I learned that Jesus Christ had died for my sins and was raised again so that I might experience God’s forgiveness and new life in Him. At that moment, I turned my life over to Christ. I prayed, “Lord Jesus, if You can change me, come into me and do it. I sure need to be changed."
Is this, then, what Jesus had in mind when He talked of an “abundant life”? No! But if people have never experienced anything different, they will accept their predicament as normal. They will assume “that’s just the way it is."
I knew the Bible frontward and backward, but that knowledge alone didn’t change my condition. In my experience, Jesus got lost in the Bible.
Lord, I don’t care what the organization that I used to be with taught me. I don’t care what the church I’m in or the denomination to which I belong has taught me. I want You to teach me afresh, all over again. I want to know the truth that You promised would set me free. I’m tired of listening to people. I’m ready to listen to You.
More than anything else, I wanted to know more fully the Person of Jesus Christ whom the Bible reveals. I thank God with all my heart that He led me to find what I was looking for—a return to Classic Christianity.
Christianity is not a religion; it’s a relationship with God through His Son Jesus Christ.
Jesus Christ did not come just to get men out of hell and into heaven; He came to get Himself out of heaven and into men!
The issue in salvation is life and death. Jesus Christ, spiritually alive, laid down His life for us. Why? So that He could give His life to us!
Until you rest in the finality of the cross, you will never experience the reality of the resurrection.
There is only one way to determine your identity that cannot be shaken, one foundation that cannot be taken away from you: “I am a child of God.”
We don’t need a good self-image. We need a proper self-image—one that comes from God’s Word.
The most powerful, life-changing power in existence is the message of God’s unconditional love and acceptance in Jesus Christ.
God will never love or accept you one ounce less or one ounce more than He does right this minute. That’s a truth to build a life on!
The goal of the Christian life is not to stop sinning! It is to start trusting.
To be filled with the Spirit is to be totally filled with the knowledge of God’s love and grace in Jesus Christ.
Jesus Christ laid down His life for us, so that He could give His life to us, so that He could live His life through us! That’s the entire gospel in a nutshell.
We must first receive God’s unconditional love and acceptance for us before we will ever learn to love Him in return.
You may not know what will happen to you tomorrow, but you can know that the same Christ who loves you perfectly today is already there.
Listen, open the door of your heart, and discover that Classic Christianity is a Person—the living Lord Jesus Christ.

Busy and Barren

Chapter 1

Busy and Barren


It was another Monday morning, and I was inching along Central Expressway toward downtown Dallas and the busiest schedule you can imagine. Once again, my eyes clouded with tears as I sat immobile in the snarled traffic. Why was I so miserable? Why were tears becoming an almost daily experience?

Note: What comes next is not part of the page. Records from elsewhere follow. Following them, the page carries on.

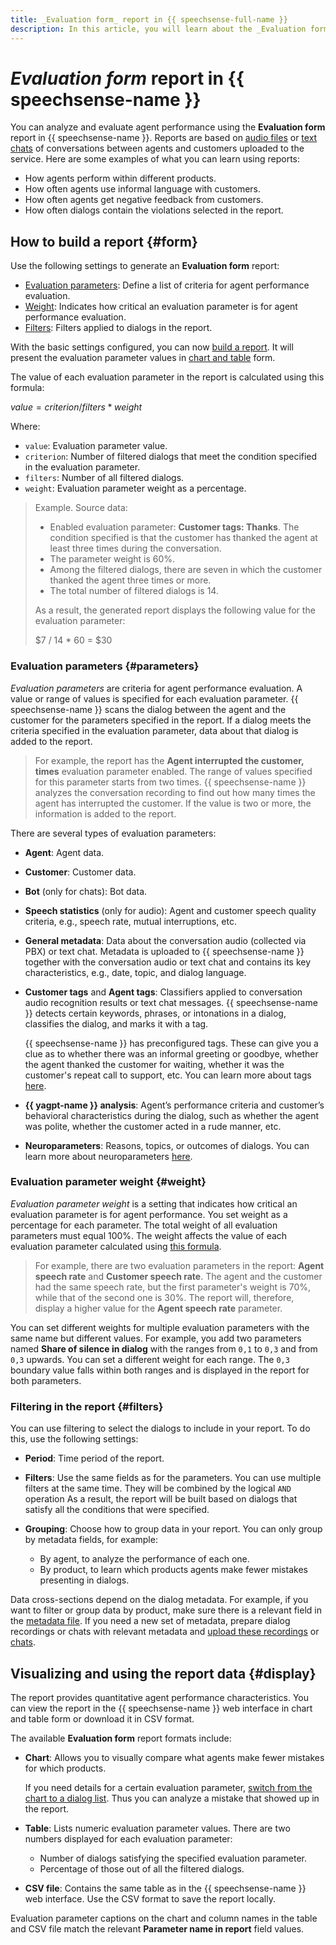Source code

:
 ```yaml
---
title: _Evaluation form_ report in {{ speechsense-full-name }}
description: In this article, you will learn about the _Evaluation form_ report in {{ speechsense-name }}, how it is generated, how it displays data, and how to use it.
---
```


# _Evaluation form_ report in {{ speechsense-name }}

You can analyze and evaluate agent performance using the **Evaluation form** report in {{ speechsense-name }}. Reports are based on [audio files](../../operations/data/upload-data.md) or [text chats](../../operations/data/upload-chat-text.md) of conversations between agents and customers uploaded to the service. Here are some examples of what you can learn using reports:

* How agents perform within different products.
* How often agents use informal language with customers.
* How often agents get negative feedback from customers.
* How often dialogs contain the violations selected in the report.

## How to build a report {#form}

Use the following settings to generate an **Evaluation form** report:

* [Evaluation parameters](#parameters): Define a list of criteria for agent performance evaluation.
* [Weight](#weight): Indicates how critical an evaluation parameter is for agent performance evaluation.
* [Filters](#filters): Filters applied to dialogs in the report.

With the basic settings configured, you can now [build a report](../../operations/data/manage-reports.md#build-an-evaluation-form). It will present the evaluation parameter values in [chart and table](#display) form.

The value of each evaluation parameter in the report is calculated using this formula:

$value = criterion / filters * weight$

Where:

* `value`: Evaluation parameter value.
* `criterion`: Number of filtered dialogs that meet the condition specified in the evaluation parameter.
* `filters`: Number of all filtered dialogs.
* `weight`: Evaluation parameter weight as a percentage.

> Example. Source data:
>
> * Enabled evaluation parameter: **Customer tags: Thanks**. The condition specified is that the customer has thanked the agent at least three times during the conversation.
> * The parameter weight is 60%.
> * Among the filtered dialogs, there are seven in which the customer thanked the agent three times or more.
> * The total number of filtered dialogs is 14.
>
> As a result, the generated report displays the following value for the evaluation parameter:
>
> $7 / 14 * 60 = $30

### Evaluation parameters {#parameters}

_Evaluation parameters_ are criteria for agent performance evaluation. A value or range of values is specified for each evaluation parameter. {{ speechsense-name }} scans the dialog between the agent and the customer for the parameters specified in the report. If a dialog meets the criteria specified in the evaluation parameter, data about that dialog is added to the report.

> For example, the report has the **Agent interrupted the customer, times** evaluation parameter enabled. The range of values specified for this parameter starts from two times. {{ speechsense-name }} analyzes the conversation recording to find out how many times the agent has interrupted the customer. If the value is two or more, the information is added to the report.

There are several types of evaluation parameters:

* **Agent**: Agent data.
* **Customer**: Customer data.
* **Bot** (only for chats): Bot data.
* **Speech statistics** (only for audio): Agent and customer speech quality criteria, e.g., speech rate, mutual interruptions, etc.
* **General metadata**: Data about the conversation audio (collected via PBX) or text chat. Metadata is uploaded to {{ speechsense-name }} together with the conversation audio or text chat and contains its key characteristics, e.g., date, topic, and dialog language.
* **Customer tags** and **Agent tags**: Classifiers applied to conversation audio recognition results or text chat messages. {{ speechsense-name }} detects certain keywords, phrases, or intonations in a dialog, classifies the dialog, and marks it with a tag.

   {{ speechsense-name }} has preconfigured tags. These can give you a clue as to whether there was an informal greeting or goodbye, whether the agent thanked the customer for waiting, whether it was the customer's repeat call to support, etc. You can learn more about tags [here](../../../speechsense/concepts/tags.md).

* **{{ yagpt-name }} analysis**: Agent’s performance criteria and customer’s behavioral characteristics during the dialog, such as whether the agent was polite, whether the customer acted in a rude manner, etc.
* **Neuroparameters**: Reasons, topics, or outcomes of dialogs. You can learn more about neuroparameters [here](neuro-parameters.md).

### Evaluation parameter weight {#weight}

_Evaluation parameter weight_ is a setting that indicates how critical an evaluation parameter is for agent performance. You set weight as a percentage for each parameter. The total weight of all evaluation parameters must equal 100%. The weight affects the value of each evaluation parameter calculated using [this formula](#form).

> For example, there are two evaluation parameters in the report: **Agent speech rate** and **Customer speech rate**. The agent and the customer had the same speech rate, but the first parameter's weight is 70%, while that of the second one is 30%. The report will, therefore, display a higher value for the **Agent speech rate** parameter.

You can set different weights for multiple evaluation parameters with the same name but different values. For example, you add two parameters named **Share of silence in dialog** with the ranges from `0,1` to `0,3` and from `0,3` upwards. You can set a different weight for each range. The `0,3` boundary value falls within both ranges and is displayed in the report for both parameters.

### Filtering in the report {#filters}

You can use filtering to select the dialogs to include in your report. To do this, use the following settings:

* **Period**: Time period of the report.
* **Filters**: Use the same fields as for the parameters. You can use multiple filters at the same time. They will be combined by the logical `AND` operation As a result, the report will be built based on dialogs that satisfy all the conditions that were specified.
* **Grouping**: Choose how to group data in your report. You can only group by metadata fields, for example:

   * By agent, to analyze the performance of each one.
   * By product, to learn which products agents make fewer mistakes presenting in dialogs.

Data cross-sections depend on the dialog metadata. For example, if you want to filter or group data by product, make sure there is a relevant field in the [metadata file](../../../speechsense/quickstart.md#set-space). If you need a new set of metadata, prepare dialog recordings or chats with relevant metadata and [upload these recordings](../../../speechsense/operations/data/upload-data.md) or [chats](../../../speechsense/operations/data/upload-chat-text.md).

## Visualizing and using the report data {#display}

The report provides quantitative agent performance characteristics. You can view the report in the {{ speechsense-name }} web interface in chart and table form or download it in CSV format.

The available **Evaluation form** report formats include:

* **Chart**: Allows you to visually compare what agents make fewer mistakes for which products.

   If you need details for a certain evaluation parameter, [switch from the chart to a dialog list](../../operations/data/manage-reports.md#go-to-a-dialog). Thus you can analyze a mistake that showed up in the report.

* **Table**: Lists numeric evaluation parameter values. There are two numbers displayed for each evaluation parameter:

   * Number of dialogs satisfying the specified evaluation parameter.
   * Percentage of those out of all the filtered dialogs.


* **CSV file**: Contains the same table as in the {{ speechsense-name }} web interface. Use the CSV format to save the report locally.

Evaluation parameter captions on the chart and column names in the table and CSV file match the relevant **Parameter name in report** field values.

What made this condition all the more perplexing was that I was already doing all the “right things” the Christian world said I should. I studied the Bible extensively, memorized hundreds of Scriptures, witnessed to everybody I met, and prayed constantly. My church commitment was total—I was there Sunday morning, Sunday night, Monday night for visitation, Wednesday night, plus other times for innumerable committee meetings. There wasn’t much more I could do in church.

But that’s just the beginning. I was also in full-time Christian service, with the emphasis on “full-time”. I was teaching in a Bible college and serving as minister of evangelism for one of the larges churches in America, while at the same time serving as president of a ministry which I had founded. I was writing Bible-study books, doing a daily 15-minute radio broadcast, and teaching seminars all over Dallas and around the country. Busy? You better believe it!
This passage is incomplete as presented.